The Limit Construction¶
The Entity verifiableId acts as the limit (specifically, a product in the relevant slice category) of the diagram of source identifiers.
Definition: For an entity E appearing in source systems S₁, S₂, ..., Sₙ with identifiers id₁, id₂, ..., idₙ respectively, the Verifiable ID is the unique object V equipped with projections:
π_1: V → S₁ (maps V to id₁)
π_2: V → S₂ (maps V to id₂)
...
π_n: V → Sₙ (maps V to idₙ)
Such that for any other object W with maps to all Sᵢ, there exists a unique map u: W → V making all triangles commute.
In CEP terms: The identifiers object in entity is exactly this limit, it holds all known identifiers for the entity:
"identifiers": {
"samUei": "J6H4FB3N5YK7",
"lei": "5493001KJTIIGC8Y1R12",
"snfei": "a3b2c1d4e5f6...",
"additionalSchemes": [
{"schemeUri": "https://state.gov/cf", "value": "VENDOR-2024-0093"}
]
}
The Universal Property Guarantee¶
The verifiableId (entity:{scheme}:{value}) provides the universal property:
-
Existence: For any entity in any source system, there exists an entity record with a verifiableId that subsumes all its known identifiers.
-
Uniqueness: If two entity records claim to represent the same entity (have overlapping source identifiers), they MUST have the same verifiableId—or one is an error requiring resolution.
-
Confidence-Weighted Resolution: The
resolutionConfidence.scorefield acknowledges that in practice, entity resolution is probabilistic. A score of 1.0 indicates authoritative identity (the entity self-attested or the source is canonical). Lower scores indicate probabilistic matching.
3. Functors: The Bridge to External Standards¶
The XBRL Functor¶
Define F_xbrl: Civic → XBRL as a functor mapping:
- entities → XBRL reporting entities
- exchanges → XBRL fact instances
This functor must preserve composition: if g ∘ f is a provenance chain in Civic, then F(g) ∘ F(f) must be a valid XBRL reporting chain.
Implementation: The categorization.gtasAccountCode field in exchange records provides the data needed for this functor to operate—it maps CEP exchanges to Treasury reporting concepts.
The W3C PROV Functor¶
Define F_prov: Civic → PROV mapping:
- entities → prov:Entity
- relationships → prov:Activity (the act of establishing a relationship)
- exchanges → prov:Activity (the act of exchanging value)
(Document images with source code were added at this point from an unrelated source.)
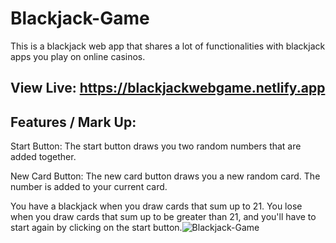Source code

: # Blackjack-Game

This is a blackjack web app that shares a lot of functionalities with blackjack apps you play on online casinos.

## View Live: https://blackjackwebgame.netlify.app

## Features / Mark Up:

Start Button: The start button draws you two random numbers that are added together.

New Card Button: The new card button draws you a new random card. The number is added to your current card.

You have a blackjack when you draw cards that sum up to 21.
You lose when you draw cards that sum up to be greater than 21, and you'll have to start again by clicking on the start button.![Blackjack-Game](https://user-images.githubusercontent.com/103048589/177013733-0c9ebe25-0544-4215-9ea0-d57b39432439.png)
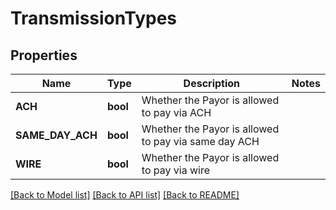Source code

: # TransmissionTypes

## Properties

Name | Type | Description | Notes
------------ | ------------- | ------------- | -------------
**ACH** | **bool** | Whether the Payor is allowed to pay via ACH | 
**SAME_DAY_ACH** | **bool** | Whether the Payor is allowed to pay via same day ACH | 
**WIRE** | **bool** | Whether the Payor is allowed to pay via wire | 

[[Back to Model list]](../README.md#documentation-for-models) [[Back to API list]](../README.md#documentation-for-api-endpoints) [[Back to README]](../README.md)


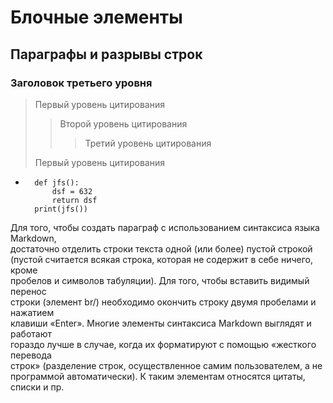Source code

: Блочные элементы
=

Параграфы и разрывы строк
-

### Заголовок третьего уровня

> Первый уровень цитирования
>> Второй уровень цитирования
>>> Третий уровень цитирования
>
>Первый уровень цитирования

-
        def jfs():
            dsf = 632
            return dsf
        print(jfs())

Для того, чтобы создать параграф с использованием синтаксиса языка Markdown,  
достаточно отделить строки текста одной (или более) пустой строкой  
(пустой считается всякая строка, которая не содержит в себе ничего, кроме  
пробелов и символов табуляции). Для того, чтобы вставить видимый перенос  
строки (элемент br/) необходимо окончить строку двумя пробелами и нажатием  
клавиши «Enter». Многие элементы синтаксиса Markdown выглядят и работают  
гораздо лучше в случае, когда их форматируют с помощью «жесткого перевода  
строк» (разделение строк, осуществленное самим пользователем, а не  
программой автоматически). К таким элементам относятся цитаты, списки и пр.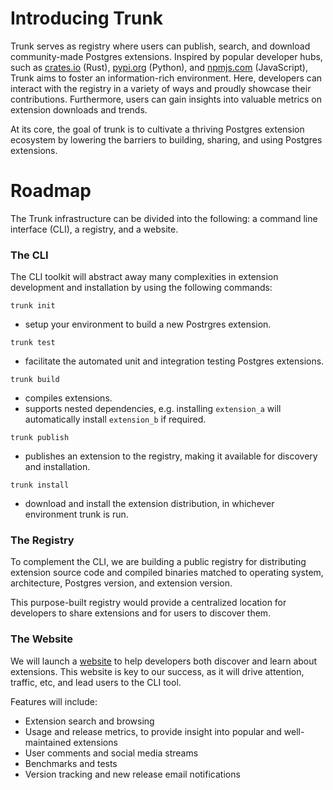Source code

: # Introducing Trunk

Trunk serves as registry where users can publish, search, and download community-made Postgres extensions. Inspired by popular developer hubs, such as [crates.io](http://crates.io) (Rust), [pypi.org](http://pypi.org) (Python), and [npmjs.com](http://npmjs.com) (JavaScript), Trunk aims to foster an information-rich environment. Here, developers can interact with the registry in a variety of ways and proudly showcase their contributions. Furthermore, users can gain insights into valuable metrics on extension downloads and trends.

At its core, the goal of trunk is to cultivate a thriving Postgres extension ecosystem by lowering the barriers to building, sharing, and using Postgres extensions.

# Roadmap

The Trunk infrastructure can be divided into the following: a command line interface (CLI), a registry, and a website.

### The CLI

The CLI toolkit will abstract away many complexities in extension development and installation by using the following commands:

`trunk init`
- setup your environment to build a new Postrgres extension.

`trunk test`
- facilitate the automated unit and integration testing Postgres extensions.

`trunk build`
- compiles extensions.
- supports nested dependencies, e.g. installing `extension_a` will automatically install `extension_b` if required.

`trunk publish`
- publishes an extension to the registry, making it available for discovery and installation.

`trunk install`
- download and install the extension distribution, in whichever environment trunk is run.

### The Registry

To complement the CLI, we are building a public registry for distributing extension source code and compiled binaries matched to operating system, architecture, Postgres version, and extension version.

This purpose-built registry would provide a centralized location for developers to share extensions and for users to discover them.

### The Website

We will launch a [website](https://pgtrunk.io) to help developers both discover and learn about extensions. This website is key to our success, as it will drive attention, traffic, etc, and lead users to the CLI tool.

Features will include:

- Extension search and browsing
- Usage and release metrics, to provide insight into popular and well-maintained extensions
- User comments and social media streams
- Benchmarks and tests
- Version tracking and new release email notifications
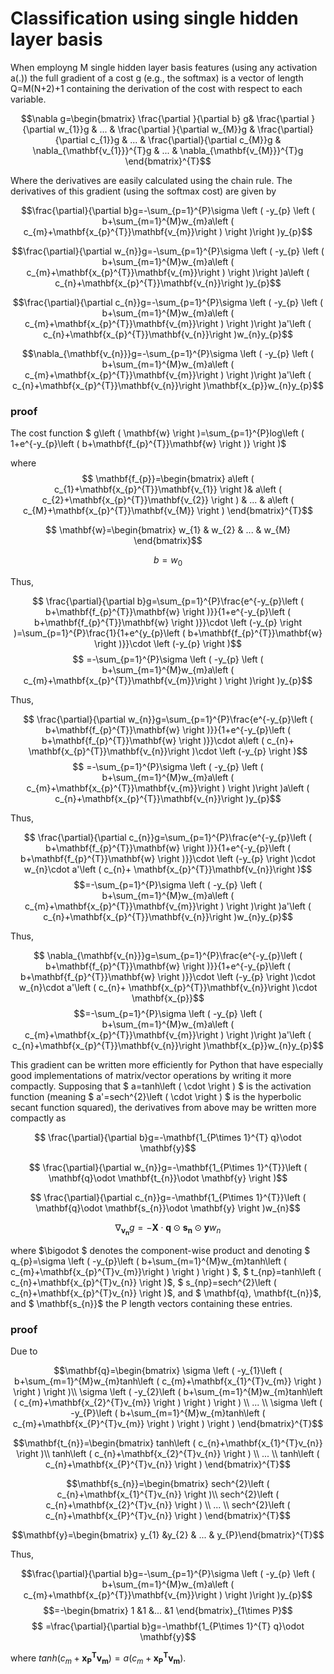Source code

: # Classification using single hidden layer basis

When employng M single hidden layer basis features (using any activation a(.)) the full gradient of a cost g (e.g., the softmax) is a vector of length Q=M(N+2)+1 containing the derivation of the cost with respect to each variable.

$$\nabla g=\begin{bmatrix}
\frac{\partial }{\partial b} g& \frac{\partial }{\partial w_{1}}g & ... & \frac{\partial }{\partial w_{M}}g & \frac{\partial}{\partial c_{1}}g &  ... & \frac{\partial}{\partial c_{M}}g & \nabla_{\mathbf{v_{1}}}^{T}g & ...  & \nabla_{\mathbf{v_{M}}}^{T}g 
\end{bmatrix}^{T}$$ 

Where the derivatives are easily calculated using the chain rule. The derivatives of this gradient (using the softmax cost) are given by

$$\frac{\partial}{\partial b}g=-\sum_{p=1}^{P}\sigma \left ( -y_{p} \left ( b+\sum_{m=1}^{M}w_{m}a\left ( c_{m}+\mathbf{x_{p}^{T}}\mathbf{v_{m}}\right ) \right )\right )y_{p}$$

$$\frac{\partial}{\partial w_{n}}g=-\sum_{p=1}^{P}\sigma \left ( -y_{p} \left ( b+\sum_{m=1}^{M}w_{m}a\left ( c_{m}+\mathbf{x_{p}^{T}}\mathbf{v_{m}}\right ) \right )\right )a\left ( c_{n}+\mathbf{x_{p}^{T}}\mathbf{v_{n}}\right )y_{p}$$

$$\frac{\partial}{\partial c_{n}}g=-\sum_{p=1}^{P}\sigma \left ( -y_{p} \left ( b+\sum_{m=1}^{M}w_{m}a\left ( c_{m}+\mathbf{x_{p}^{T}}\mathbf{v_{m}}\right ) \right )\right )a'\left ( c_{n}+\mathbf{x_{p}^{T}}\mathbf{v_{n}}\right )w_{n}y_{p}$$

$$\nabla_{\mathbf{v_{n}}}g=-\sum_{p=1}^{P}\sigma \left ( -y_{p} \left ( b+\sum_{m=1}^{M}w_{m}a\left ( c_{m}+\mathbf{x_{p}^{T}}\mathbf{v_{m}}\right ) \right )\right )a'\left ( c_{n}+\mathbf{x_{p}^{T}}\mathbf{v_{n}}\right )\mathbf{x_{p}}w_{n}y_{p}$$ 

### proof 

The cost function $ g\left ( \mathbf{w} \right )=\sum_{p=1}^{P}log\left ( 1+e^{-y_{p}\left ( b+\mathbf{f_{p}^{T}}\mathbf{w} \right )} \right )$

where $$ \mathbf{f_{p}}=\begin{bmatrix}
a\left ( c_{1}+\mathbf{x_{p}^{T}}\mathbf{v_{1}} \right )& a\left ( c_{2}+\mathbf{x_{p}^{T}}\mathbf{v_{2}} \right ) & ... & a\left ( c_{M}+\mathbf{x_{p}^{T}}\mathbf{v_{M}} \right )
\end{bmatrix}^{T}$$

$$ \mathbf{w}=\begin{bmatrix}
w_{1} & w_{2} & ... & w_{M}
\end{bmatrix}$$

$$b=w_{0}$$

Thus, 

$$ \frac{\partial}{\partial b}g=\sum_{p=1}^{P}\frac{e^{-y_{p}\left ( b+\mathbf{f_{p}^{T}}\mathbf{w} \right )}}{1+e^{-y_{p}\left ( b+\mathbf{f_{p}^{T}}\mathbf{w} \right )}}\cdot \left (-y_{p}  \right )=\sum_{p=1}^{P}\frac{1}{1+e^{y_{p}\left ( b+\mathbf{f_{p}^{T}}\mathbf{w} \right )}}\cdot \left (-y_{p}  \right )$$
$$ =-\sum_{p=1}^{P}\sigma \left ( -y_{p} \left ( b+\sum_{m=1}^{M}w_{m}a\left ( c_{m}+\mathbf{x_{p}^{T}}\mathbf{v_{m}}\right ) \right )\right )y_{p}$$

Thus,

$$ \frac{\partial}{\partial w_{n}}g=\sum_{p=1}^{P}\frac{e^{-y_{p}\left ( b+\mathbf{f_{p}^{T}}\mathbf{w} \right )}}{1+e^{-y_{p}\left ( b+\mathbf{f_{p}^{T}}\mathbf{w} \right )}}\cdot a\left ( c_{n}+ \mathbf{x_{p}^{T}}\mathbf{v_{n}}\right )\cdot \left (-y_{p}  \right )$$
$$ =-\sum_{p=1}^{P}\sigma \left ( -y_{p} \left ( b+\sum_{m=1}^{M}w_{m}a\left ( c_{m}+\mathbf{x_{p}^{T}}\mathbf{v_{m}}\right ) \right )\right )a\left ( c_{n}+\mathbf{x_{p}^{T}}\mathbf{v_{n}}\right )y_{p}$$

Thus,

$$ \frac{\partial}{\partial c_{n}}g=\sum_{p=1}^{P}\frac{e^{-y_{p}\left ( b+\mathbf{f_{p}^{T}}\mathbf{w} \right )}}{1+e^{-y_{p}\left ( b+\mathbf{f_{p}^{T}}\mathbf{w} \right )}}\cdot \left (-y_{p}  \right )\cdot w_{n}\cdot a'\left ( c_{n}+ \mathbf{x_{p}^{T}}\mathbf{v_{n}}\right )$$
$$=-\sum_{p=1}^{P}\sigma \left ( -y_{p} \left ( b+\sum_{m=1}^{M}w_{m}a\left ( c_{m}+\mathbf{x_{p}^{T}}\mathbf{v_{m}}\right ) \right )\right )a'\left ( c_{n}+\mathbf{x_{p}^{T}}\mathbf{v_{n}}\right )w_{n}y_{p}$$

Thus,

$$ \nabla_{\mathbf{v_{n}}}g=\sum_{p=1}^{P}\frac{e^{-y_{p}\left ( b+\mathbf{f_{p}^{T}}\mathbf{w} \right )}}{1+e^{-y_{p}\left ( b+\mathbf{f_{p}^{T}}\mathbf{w} \right )}}\cdot \left (-y_{p}  \right )\cdot w_{n}\cdot a'\left ( c_{n}+ \mathbf{x_{p}^{T}}\mathbf{v_{n}}\right )\cdot \mathbf{x_{p}}$$
$$=-\sum_{p=1}^{P}\sigma \left ( -y_{p} \left ( b+\sum_{m=1}^{M}w_{m}a\left ( c_{m}+\mathbf{x_{p}^{T}}\mathbf{v_{m}}\right ) \right )\right )a'\left ( c_{n}+\mathbf{x_{p}^{T}}\mathbf{v_{n}}\right )\mathbf{x_{p}}w_{n}y_{p}$$


This gradient can be written more efficiently for Python that have especially good implementations of matrix/vector operations by writing it more compactly. Supposing that $ a=tanh\left ( \cdot  \right ) $ is the activation function (meaning $ a'=sech^{2}\left ( \cdot  \right ) $ is the hyperbolic secant function squared), the derivatives from above may be written more compactly as

$$ \frac{\partial}{\partial b}g=-\mathbf{1_{P\times 1}^{T} q}\odot \mathbf{y}$$

$$ \frac{\partial}{\partial w_{n}}g=-\mathbf{1_{P\times 1}^{T}}\left ( \mathbf{q}\odot \mathbf{t_{n}}\odot \mathbf{y} \right )$$

$$ \frac{\partial}{\partial c_{n}}g=-\mathbf{1_{P\times 1}^{T}}\left ( \mathbf{q}\odot \mathbf{s_{n}}\odot \mathbf{y} \right )w_{n}$$

$$ \nabla_{\mathbf{v_{n}}}g=-\mathbf{X}\cdot \mathbf{q}\odot \mathbf{s_{n}}\odot \mathbf{y}w_{n}$$


where $\bigodot $ denotes the component-wise product and denoting $ q_{p}=\sigma \left ( -y_{p}\left ( b+\sum_{m=1}^{M}w_{m}tanh\left ( c_{m}+\mathbf{x_{p}^{T}v_{m}}\right ) \right ) \right ) $, $ t_{np}=tanh\left ( c_{n}+\mathbf{x_{p}^{T}v_{n}} \right )$, $ s_{np}=sech^{2}\left ( c_{n}+\mathbf{x_{p}^{T}v_{n}} \right )$, and $ \mathbf{q}$,$ \mathbf{t_{n}}$, and $ \mathbf{s_{n}}$ the P length vectors containing these entries.

### proof 

Due to

$$\mathbf{q}=\begin{bmatrix}
\sigma \left ( -y_{1}\left ( b+\sum_{m=1}^{M}w_{m}tanh\left ( c_{m}+\mathbf{x_{1}^{T}v_{m}} \right ) \right ) \right )\\ 
\sigma \left ( -y_{2}\left ( b+\sum_{m=1}^{M}w_{m}tanh\left ( c_{m}+\mathbf{x_{2}^{T}v_{m}} \right ) \right ) \right )
\\ 
...
\\ 
\sigma \left ( -y_{P}\left ( b+\sum_{m=1}^{M}w_{m}tanh\left ( c_{m}+\mathbf{x_{P}^{T}v_{m}} \right ) \right ) \right )
\end{bmatrix}^{T}$$

$$\mathbf{t_{n}}=\begin{bmatrix}
tanh\left ( c_{n}+\mathbf{x_{1}^{T}v_{n}} \right )\\ tanh\left ( c_{n}+\mathbf{x_{2}^{T}v_{n}} \right )
\\ ...
\\ tanh\left ( c_{n}+\mathbf{x_{P}^{T}v_{n}} \right )
\end{bmatrix}^{T}$$

$$\mathbf{s_{n}}=\begin{bmatrix}
sech^{2}\left ( c_{n}+\mathbf{x_{1}^{T}v_{n}} \right )\\ sech^{2}\left ( c_{n}+\mathbf{x_{2}^{T}v_{n}} \right )
\\ ...
\\ sech^{2}\left ( c_{n}+\mathbf{x_{P}^{T}v_{n}} \right )
\end{bmatrix}^{T}$$ 


$$\mathbf{y}=\begin{bmatrix} y_{1} &y_{2}  & ... & y_{P}\end{bmatrix}^{T}$$

Thus,

$$\frac{\partial}{\partial b}g=-\sum_{p=1}^{P}\sigma \left ( -y_{p} \left ( b+\sum_{m=1}^{M}w_{m}a\left ( c_{m}+\mathbf{x_{p}^{T}}\mathbf{v_{m}}\right ) \right )\right )y_{p}$$ 
$$=-\begin{bmatrix} 1 &1  &...  &1 \end{bmatrix}_{1\times P}$$ 
$$ =\frac{\partial}{\partial b}g=-\mathbf{1_{P\times 1}^{T} q}\odot \mathbf{y}$$

where $tanh\left ( c_{m}+\mathbf{x_{P}^{T}v_{m}} \right )=a\left (  c_{m}+\mathbf{x_{P}^{T}v_{m}}\right )$.

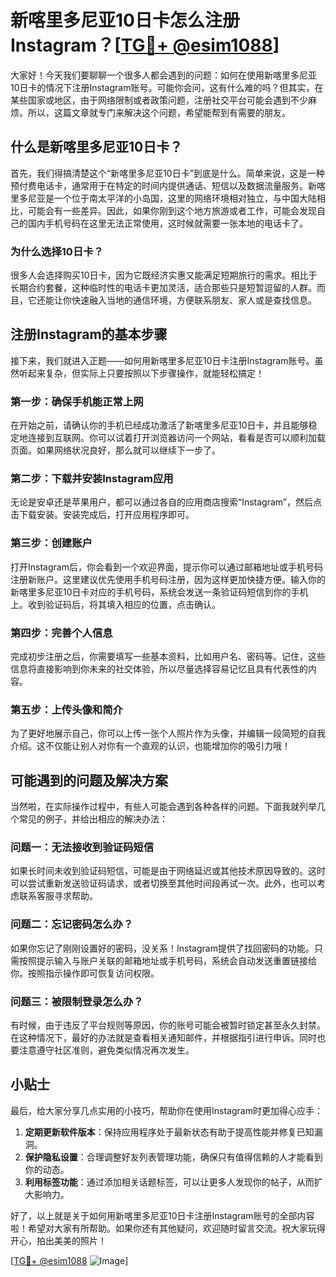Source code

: # 新喀里多尼亚10日卡怎么注册Instagram？[[TG💪+ @esim1088](https://t.me/s/esim1088)]

大家好！今天我们要聊聊一个很多人都会遇到的问题：如何在使用新喀里多尼亚10日卡的情况下注册Instagram账号。可能你会问，这有什么难的吗？但其实，在某些国家或地区，由于网络限制或者政策问题，注册社交平台可能会遇到不少麻烦。所以，这篇文章就专门来解决这个问题，希望能帮到有需要的朋友。

## 什么是新喀里多尼亚10日卡？

首先，我们得搞清楚这个“新喀里多尼亚10日卡”到底是什么。简单来说，这是一种预付费电话卡，通常用于在特定的时间内提供通话、短信以及数据流量服务。新喀里多尼亚是一个位于南太平洋的小岛国，这里的网络环境相对独立，与中国大陆相比，可能会有一些差异。因此，如果你刚到这个地方旅游或者工作，可能会发现自己的国内手机号码在这里无法正常使用，这时候就需要一张本地的电话卡了。

### 为什么选择10日卡？

很多人会选择购买10日卡，因为它既经济实惠又能满足短期旅行的需求。相比于长期合约套餐，这种临时性的电话卡更加灵活，适合那些只是短暂逗留的人群。而且，它还能让你快速融入当地的通信环境，方便联系朋友、家人或是查找信息。

## 注册Instagram的基本步骤

接下来，我们就进入正题——如何用新喀里多尼亚10日卡注册Instagram账号。虽然听起来复杂，但实际上只要按照以下步骤操作，就能轻松搞定！

### 第一步：确保手机能正常上网

在开始之前，请确认你的手机已经成功激活了新喀里多尼亚10日卡，并且能够稳定地连接到互联网。你可以试着打开浏览器访问一个网站，看看是否可以顺利加载页面。如果网络状况良好，那么就可以继续下一步了。

### 第二步：下载并安装Instagram应用

无论是安卓还是苹果用户，都可以通过各自的应用商店搜索“Instagram”，然后点击下载安装。安装完成后，打开应用程序即可。

### 第三步：创建账户

打开Instagram后，你会看到一个欢迎界面，提示你可以通过邮箱地址或手机号码注册新账户。这里建议优先使用手机号码注册，因为这样更加快捷方便。输入你的新喀里多尼亚10日卡对应的手机号码，系统会发送一条验证码短信到你的手机上。收到验证码后，将其填入相应的位置，点击确认。

### 第四步：完善个人信息

完成初步注册之后，你需要填写一些基本资料，比如用户名、密码等。记住，这些信息将直接影响到你未来的社交体验，所以尽量选择容易记忆且具有代表性的内容。

### 第五步：上传头像和简介

为了更好地展示自己，你可以上传一张个人照片作为头像，并编辑一段简短的自我介绍。这不仅能让别人对你有一个直观的认识，也能增加你的吸引力哦！

## 可能遇到的问题及解决方案

当然啦，在实际操作过程中，有些人可能会遇到各种各样的问题。下面我就列举几个常见的例子，并给出相应的解决办法：

### 问题一：无法接收到验证码短信

如果长时间未收到验证码短信，可能是由于网络延迟或其他技术原因导致的。这时可以尝试重新发送验证码请求，或者切换至其他时间段再试一次。此外，也可以考虑联系客服寻求帮助。

### 问题二：忘记密码怎么办？

如果你忘记了刚刚设置好的密码，没关系！Instagram提供了找回密码的功能。只需按照提示输入与账户关联的邮箱地址或手机号码，系统会自动发送重置链接给你。按照指示操作即可恢复访问权限。

### 问题三：被限制登录怎么办？

有时候，由于违反了平台规则等原因，你的账号可能会被暂时锁定甚至永久封禁。在这种情况下，最好的办法就是查看相关通知邮件，并根据指引进行申诉。同时也要注意遵守社区准则，避免类似情况再次发生。

## 小贴士

最后，给大家分享几点实用的小技巧，帮助你在使用Instagram时更加得心应手：

1. **定期更新软件版本**：保持应用程序处于最新状态有助于提高性能并修复已知漏洞。
2. **保护隐私设置**：合理调整好友列表管理功能，确保只有值得信赖的人才能看到你的动态。
3. **利用标签功能**：通过添加相关话题标签，可以让更多人发现你的帖子，从而扩大影响力。

好了，以上就是关于如何用新喀里多尼亚10日卡注册Instagram账号的全部内容啦！希望对大家有所帮助。如果你还有其他疑问，欢迎随时留言交流。祝大家玩得开心，拍出美美的照片！

[[TG💪+ @esim1088](https://t.me/s/esim1088) ![Image](https://i.postimg.cc/4NQfJmqS/Snipaste-2025-05-13-00-14-12.png)]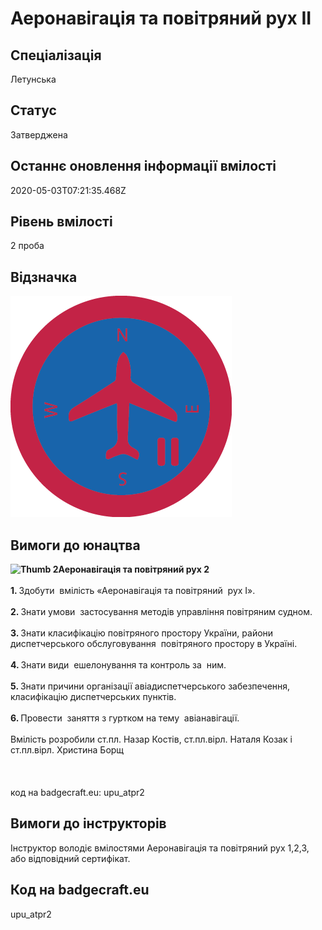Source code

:# Аеронавігація та повітряний рух ІІ

## Спеціалізація

Летунська

## Статус

Затверджена

## Останнє оновлення інформації вмілості

2020-05-03T07:21:35.468Z

## Рівень вмілості

2 проба

## Відзначка

![Відзначка](../images/Aeronavihatsiia_ta_povitrianyi_rukh_II/______________2.png)

## Вимоги до юнацтва

<div><b><img alt="Thumb               2" src="/uploads/textareas/bootsy/image/37/small_______________2.png">Аеронавігація та повітряний рух 2</b></div><div>&nbsp;</div><div><b>1. </b>Здобути &nbsp;вмілість «Аеронавігація та повітряний &nbsp;рух І».</div><div><b><br>2. </b>Знати умови &nbsp;застосування методів управління повітряним судном.</div><div><b><br>3. </b>Знати класифікацію повітряного простору України, райони диспетчерського обслуговування &nbsp;повітряного простору в Україні.</div><div><b><br>4. </b>Знати види &nbsp;ешелонування та контроль за &nbsp;ним.</div><div><b><br>5. </b>Знати причини організації авіадиспетчерського забезпечення, класифікацію диспетчерських пунктів.</div><div><b><br>6. </b>Провести &nbsp;заняття з гуртком на тему &nbsp;авіанавігації.<br><br>Вмілість розробили ст.пл. Назар Костів, ст.пл.вірл. Наталя Козак і ст.пл.вірл. Христина Борщ<br><br><br><br>код на badgecraft.eu: upu_atpr2<br></div>

## Вимоги до інструкторів

<div>Інструктор володіє вмілостями Аеронавігація та повітряний рух 1,2,3, або відповідний сертифікат.<br></div>

## Код на badgecraft.eu

upu_atpr2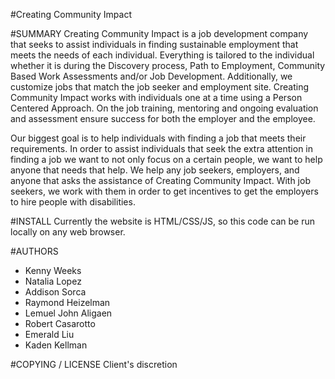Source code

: #Creating Community Impact

#SUMMARY
Creating Community Impact is a job development company that seeks to assist individuals in finding sustainable employment that meets the needs of each individual. Everything is tailored to the individual whether it is during the Discovery process, Path to Employment, Community Based Work Assessments and/or Job Development. Additionally, we customize jobs that match the job seeker and employment site. Creating Community Impact works with individuals one at a time using a Person Centered Approach. On the job training, mentoring and ongoing evaluation and assessment ensure success for both the employer and the employee.

Our biggest goal is to help individuals with finding a job that meets their requirements. In order to assist individuals that seek the extra attention in finding a job we want to not only focus on a certain people, we want to help anyone that needs that help. We help any job seekers, employers, and anyone that asks the assistance of Creating Community Impact. With job seekers, we work with them in order to get incentives to get the employers to hire people with disabilities.

#INSTALL
Currently the website is HTML/CSS/JS, so this code can be run locally on any web browser.

#AUTHORS

- Kenny Weeks
- Natalia Lopez
- Addison Sorca
- Raymond Heizelman
- Lemuel John Aligaen
- Robert Casarotto
- Emerald Liu
- Kaden Kellman

#COPYING / LICENSE
Client's discretion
- Attestations → prov:Agent + prov:wasAttributedTo
The attestation block in every CEP record provides exactly the data needed for this mapping:
- attestorId → prov:Agent
- attestationTimestamp → prov:atTime
- proofValue → provenance integrity proof
4. The Amendment Chain as a Categorical Construction¶
The Category of Revisions¶
For a given entity E, define the category Rev(E) where:
- Objects are revisions: E₁, E₂, E₃, ...
- Morphisms are amendment relationships: amend: Eᵢ → Eᵢ₊₁
This forms a total order (a thin category where there's at most one morphism between any two objects).
Hash Chains as Functors¶
The previousRecordHash field defines a functor H: Rev(E) → HashChain where HashChain is the category of SHA-256 hash values with "derived-from" morphisms.
Preservation property: If Eᵢ →amend Eᵢ₊₁, then H(Eᵢ) is embedded in Eᵢ₊₁.previousRecordHash, creating an immutable audit trail.
This is the categorical equivalent of a blockchain's hash chain, but without requiring distributed consensus—the attesting node is responsible for chain integrity.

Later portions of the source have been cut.